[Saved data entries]
◇ ◇ ◇ ◇ ◇
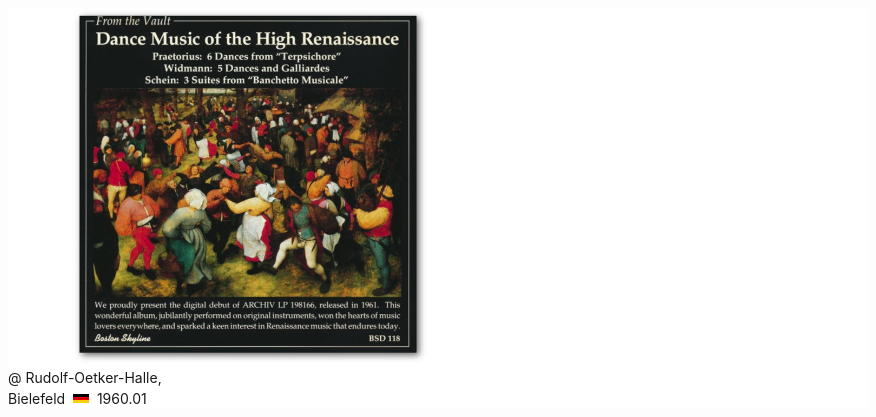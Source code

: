 <img src="/assets/img/albums/neumeyer-schein.png" width="480"> </a> <br>
@ Rudolf-Oetker-Halle, <br>
Bielefeld &nbsp;<img src="/assets/img/flags/de.png" height="10.5" width="16"/>&nbsp; 1960.01
</p>

<p class="alb">
<a href="https://www.youtube.com/watch?v=QEhLgOQLSI8&list=OLAK5uy_l2HxNZswibHDUr8mmwImghHeoOqCurfL8&index=13">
◇ ◇ ◇ ◇ ◇
WHAT YOU HAVE TO DO
For every line above that includes the word "width", return the line.

EXERCISE RESPONSE
: <img src="/assets/img/albums/neumeyer-schein.png" width="480"> </a> <br>
Bielefeld &nbsp;<img src="/assets/img/flags/de.png" height="10.5" width="16"/>&nbsp; 1960.01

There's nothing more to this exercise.